Julia is just the latest makeover. She is the Democrats’ answer to Romney’s family Christmas card. A nation of women on their own, after all, doesn’t relate very well to fecund portraits of smiling white moms and dads with kids and golden retrievers underfoot. With her spare, faceless affect, Julia is meant to evoke a more modern, independent sensibility — with the exception of her life of endless government dependency, that is.
Julia is Mary Tyler Moore on the government’s dime.
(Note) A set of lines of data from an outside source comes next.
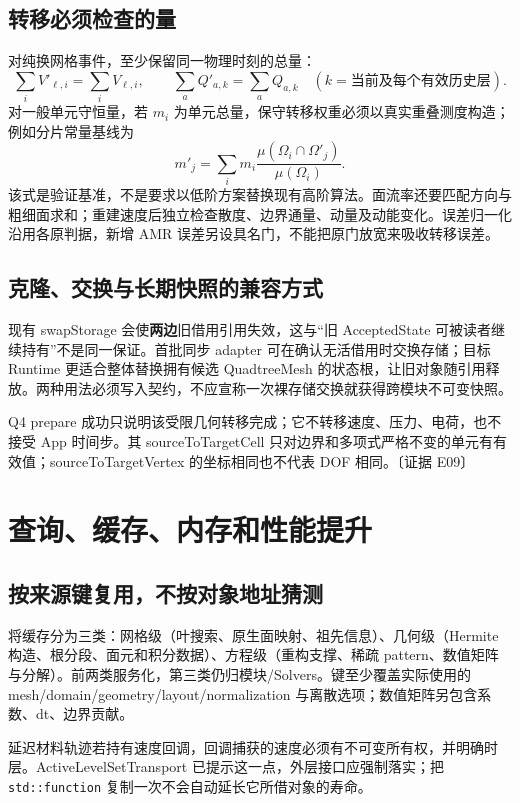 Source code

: \documentclass[UTF8,a4paper,11pt,fontset=fandol]{ctexart}
\newcommand{\code}[1]{\nolinkurl{#1}}
\newcommand{\ev}[1]{{\small\color{muted}〔证据 #1〕}}
\begin{document}
\subsection{转移必须检查的量}
对纯换网格事件，至少保留同一物理时刻的总量：
\[
 \sum_i V'_{\ell,i}=\sum_i V_{\ell,i},\qquad
 \sum_a Q'_{a,k}=\sum_a Q_{a,k}\quad(k=\text{当前及每个有效历史层}).
\]
对一般单元守恒量，若 $m_i$ 为单元总量，保守转移权重必须以真实重叠测度构造；例如分片常量基线为
\[
 m'_j=\sum_i m_i\frac{\mu(\Omega_i\cap\Omega'_j)}{\mu(\Omega_i)}.
\]
该式是验证基准，不是要求以低阶方案替换现有高阶算法。面流率还要匹配方向与粗细面求和；重建速度后独立检查散度、边界通量、动量及动能变化。误差归一化沿用各原判据，新增 AMR 误差另设具名门，不能把原门放宽来吸收转移误差。

\subsection{克隆、交换与长期快照的兼容方式}
现有 swapStorage 会使\textbf{两边}旧借用引用失效，这与“旧 AcceptedState 可被读者继续持有”不是同一保证。首批同步 adapter 可在确认无活借用时交换存储；目标 Runtime 更适合整体替换拥有候选 QuadtreeMesh 的状态根，让旧对象随引用释放。两种用法必须写入契约，不应宣称一次裸存储交换就获得跨模块不可变快照。

Q4 prepare 成功只说明该受限几何转移完成；它不转移速度、压力、电荷，也不接受 App 时间步。其 sourceToTargetCell 只对边界和多项式严格不变的单元有有效值；sourceToTargetVertex 的坐标相同也不代表 DOF 相同。\ev{E09}

\section{查询、缓存、内存和性能提升}
\subsection{按来源键复用，不按对象地址猜测}
将缓存分为三类：网格级（叶搜索、原生面映射、祖先信息）、几何级（Hermite 构造、根分段、面元和积分数据）、方程级（重构支撑、稀疏 pattern、数值矩阵与分解）。前两类服务化，第三类仍归模块/Solvers。键至少覆盖实际使用的 mesh/domain/geometry/layout/normalization 与离散选项；数值矩阵另包含系数、dt、边界贡献。

延迟材料轨迹若持有速度回调，回调捕获的速度必须有不可变所有权，并明确时层。ActiveLevelSetTransport 已提示这一点，外层接口应强制落实；把 \code{std::function} 复制一次不会自动延长它所借对象的寿命。
\end{document}
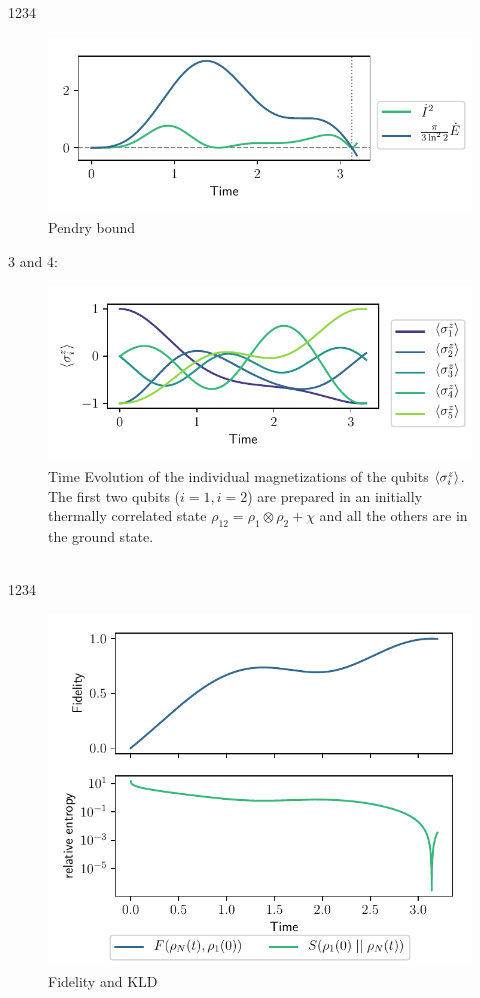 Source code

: \documentclass{book}
\numberwithin{equation}{section} %
\begin{document}
1234
\begin{figure}[h!]
    \centering
    \includegraphics{alltheplots/corr_at_diff_pos-new-alpha/23_pendry_grey_lines.pdf}
    \caption{Pendry bound \cite{BA_Pendry_1983}}
    \label{fig:corr23_pendry}
\end{figure}
3 and 4:
\begin{figure}[h!]
    \centering
    \includegraphics{alltheplots/corr_at_diff_pos-new-alpha/34_expval_z.pdf}
    \caption{Time Evolution of the individual magnetizations of the qubits
    $\expval{\sigma^z_i}$.
    The first two qubits ($i=1, i=2$) are prepared in an initially thermally correlated state $\rho_{12} = \rho_1 \otimes \rho_2 + \chi$
    and all the others are in the ground state.}
    \label{fig:corr34_expval_z}
\end{figure}\\
1234
\begin{figure}[h!]
    \centering
    \includegraphics{alltheplots/corr_at_diff_pos-new-alpha/34_fidelity_kld.pdf}
    \caption{Fidelity and KLD}
    \label{fig:corr34_fid_kld}
\end{figure}\\
\end{document}
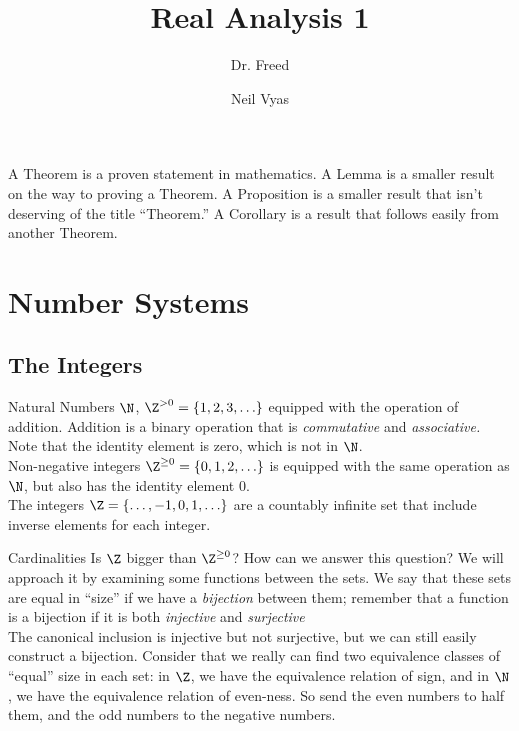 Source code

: \documentclass{notes}
\title{Real Analysis 1}
\subtitle{Dr. Freed}
\author{Neil Vyas}
\begin{document}
\maketitle
\tableofcontents

A Theorem is a proven statement in mathematics.
A Lemma is a smaller result on the way to proving a Theorem.
A Proposition is a smaller result that isn't deserving of the title ``Theorem.''
A Corollary is a result that follows easily from another Theorem.

\section{Number Systems}
\subsection{The Integers} %
Natural Numbers $\N$, $\Z^{>0} = \{1, 2, 3, \ldots\}$ equipped with the operation of addition.
Addition is a binary operation that is \emph{commutative} and \emph{associative.} Note that the 
identity element is zero, which is not in $\N$. \\

Non-negative integers $\Z^{\geq 0} = \{0 , 1, 2, \ldots\}$ is equipped with the same operation as 
$\N$, but also has the identity element 0. \\

The integers $\Z = \{\ldots, -1, 0, 1, \ldots\}$ are a countably infinite set that include inverse
elements for each integer. \\

\begin{aside}{Cardinalities}
Is $\Z$ bigger than $\Z^{\geq 0}$? How can we answer this question? We will approach it by examining 
some functions between the sets. We say that these sets are equal in ``size'' if we have a \emph{bijection}
between them; remember that a function is a bijection if it is both \emph{injective} and \emph{surjective}\\

The canonical inclusion is injective but not surjective, but we can still easily construct a bijection.
Consider that we really can find two equivalence classes of ``equal'' size in each set: in $\Z$, we have
the equivalence relation of sign, and in $\N$, we have the equivalence relation of even-ness. So send
the even numbers to half them, and the odd numbers to the negative numbers. \\
\end{aside}
\end{document}
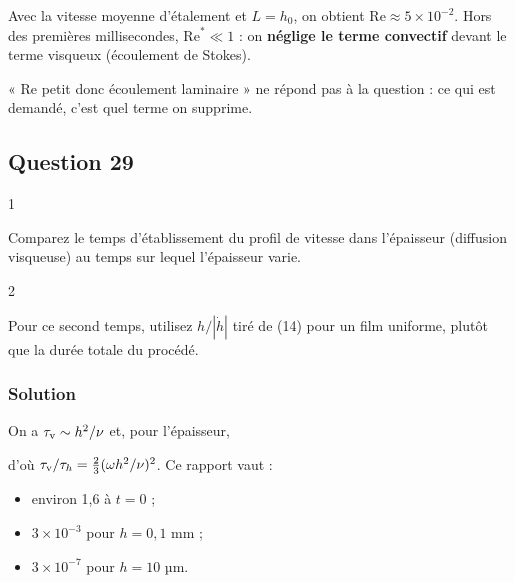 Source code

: \documentclass[11pt,a4paper]{article}
\providecommand{\tightlist}{\setlength{\itemsep}{0pt}\setlength{\parskip}{0pt}}
\newcommand{\equationajustee}[1]{%
  \sbox{\boiteequation}{$\displaystyle #1$}%
  \ifdim\wd\boiteequation>\linewidth
    \[\resizebox{\linewidth}{!}{\usebox{\boiteequation}}\]%
  \else
    \[#1\]%
  \fi}
\begin{document}
Avec la vitesse moyenne d'étalement et \(L=h_0\), on obtient \(\text{Re}\approx5\times10^{-2}\). Hors des premières millisecondes, \(\text{Re}^*\ll1\) : on \textbf{néglige le terme convectif} devant le terme visqueux (écoulement de Stokes).

\begin{piege}

« Re petit donc écoulement laminaire » ne répond pas à la question : ce qui est demandé, c'est quel terme on supprime.

\end{piege}

\hypertarget{question-29}{%
\subsection{Question 29}\label{question-29}}

\begin{indication}{1}

Comparez le temps d'établissement du profil de vitesse dans l'épaisseur (diffusion visqueuse) au temps sur lequel l'épaisseur varie.

\end{indication}

\begin{indication}{2}

Pour ce second temps, utilisez \(h/|\dot h|\) tiré de (14) pour un film uniforme, plutôt que la durée totale du procédé.

\end{indication}

\hypertarget{solution-28}{%
\subsubsection{Solution}\label{solution-28}}

On a \(\tau_\text v\sim h^2/\nu\) et, pour l'épaisseur,

\equationajustee{\begin{aligned}
\tau_h&=\frac{h}{|\dot h|}\\
&=\frac{3\eta}{2\mu\omega^2h^2},
\end{aligned}}

d'où \(\tau_\text v/\tau_h=\tfrac23(\omega h^2/\nu)^2\). Ce rapport vaut :

\begin{itemize}
\tightlist
\item
  environ 1,6 à \(t=0\) ;
\item
  \(3\times10^{-3}\) pour \(h=0{,}1\) mm ;
\item
  \(3\times10^{-7}\) pour \(h=10\) µm.
\end{itemize}
\end{document}
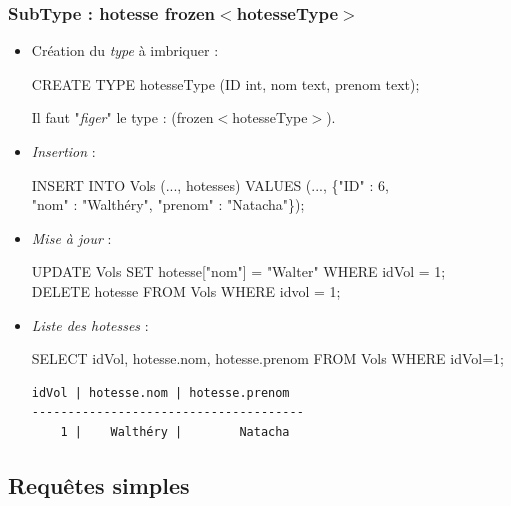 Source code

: \begin{frame}[fragile]
	\frametitle{SubType : hotesse frozen$<$hotesseType$>$}
	\begin{itemize}
		\item Création du \textit{type} à imbriquer :\color{fondCnamGris3}
		
		\footnotesize
		CREATE TYPE hotesseType (ID int, nom text, prenom text);
		\normalsize\color{black}
		
		Il faut "\textit{figer}" le type : (frozen$<$hotesseType$>$).

		\item \textit{Insertion} :\color{fondCnamGris3}		
		
		\footnotesize
		INSERT INTO Vols (..., hotesses) VALUES (..., \{"ID" : 6,\\
		\hspace*{3cm}"nom" : "Walthéry", "prenom" : "Natacha"\});
		\normalsize\color{black}
		
		\item \textit{Mise à jour} :\color{fondCnamGris3}
		
		\footnotesize
		UPDATE Vols SET hotesse["nom"] = "Walter" WHERE idVol = 1;\\
		DELETE hotesse FROM Vols WHERE idvol = 1; 
		\normalsize\color{black}
		
		\item \textit{Liste des hotesses} :\color{fondCnamGris3}
		
		\footnotesize
		SELECT idVol, hotesse.nom, hotesse.prenom FROM Vols WHERE idVol=1; 
		\normalsize\color{fondCnamGris2}
		\scriptsize
		\begin{verbatim}
idVol | hotesse.nom | hotesse.prenom
--------------------------------------
    1 |    Walthéry |        Natacha
		\end{verbatim}
	\end{itemize}
\end{frame}


\subsection[Queries]{Requêtes simples}


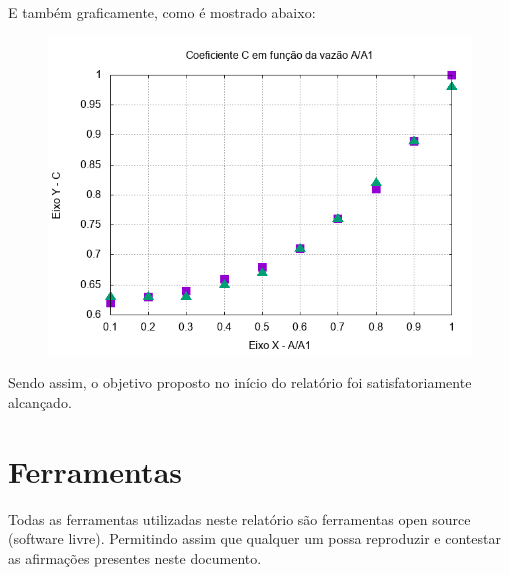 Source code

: \documentclass[12pt, hidelinks]{article}
\begin{document}
\newpage
E também graficamente, como é mostrado abaixo:
\begin{figure}[!h]
  \centering
  \includegraphics[width=12cm]{figuras/coef.png}\\
\end{figure}

Sendo assim, o objetivo proposto no início do relatório foi satisfatoriamente alcançado.

\newpage
\section{Ferramentas}
Todas as ferramentas utilizadas neste relatório são ferramentas open source (software livre).
Permitindo assim que qualquer um possa reproduzir e contestar as afirmações presentes neste documento.
\end{document}
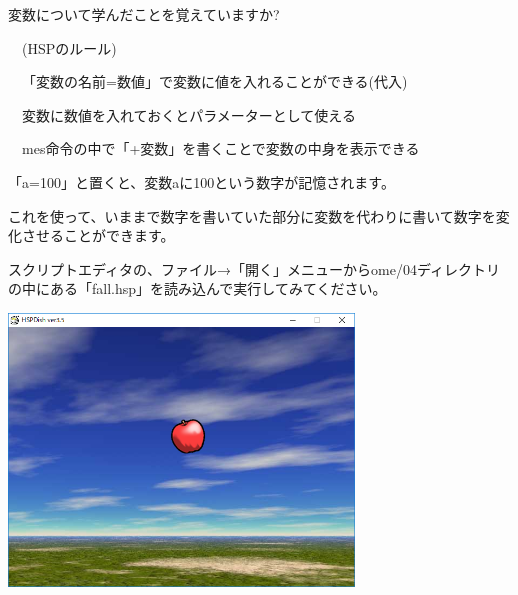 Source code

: \documentclass[a4paper,dvipdfmx]{jarticle}
\begin{document}
変数について学んだことを覚えていますか?


\bigskip

\ \ (HSPのルール)


\bigskip

\ \ 「変数の名前=数値」で変数に値を入れることができる(代入)

\ \ 変数に数値を入れておくとパラメーターとして使える

\ \ mes命令の中で「+変数」を書くことで変数の中身を表示できる


\bigskip

「a=100」と置くと、変数aに100という数字が記憶されます。

これを使って、いままで数字を書いていた部分に変数を代わりに書いて数字を変化させることができます。


\bigskip

スクリプトエディタの、ファイル→「開く」メニューからome/04ディレクトリの中にある「fall.hsp」を読み込んで実行してみてください。



\begin{center}
\includegraphics[width=9.183cm,height=7.241cm]{text04-img/text04-img019.png}

\end{center}

\bigskip


\bigskip


\bigskip


\bigskip


\bigskip


\bigskip


\bigskip


\bigskip


\bigskip


\bigskip


\bigskip
\end{document}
You’re gonna make it after all, Julia! Just remember who’s responsible on Election Day.
The problem is, like so much of our political rhetoric, Julia is not a composite; she’s a myth. Some of the nation’s single moms may be successful Web designers, but many are poor — fully half have incomes of less than $30,000 a year, compared with just 15 percent of married women. It’s not Pell grants and SBA loans these women rely on but Medicaid and food stamps. And it’s not comfortable retirements in community gardens they contemplate but bleak old age.
Whereas government benefits were once the state’s compassionate response to women who had lost their husbands, in Julia’s world they are the unquestionable entitlement of women who never married. The decline of marriage and Democratic political opportunism have combined to transform what used to be a situation to be avoided — single motherhood — into a new and proud American demographic, citizens of Obama’s Hubby State.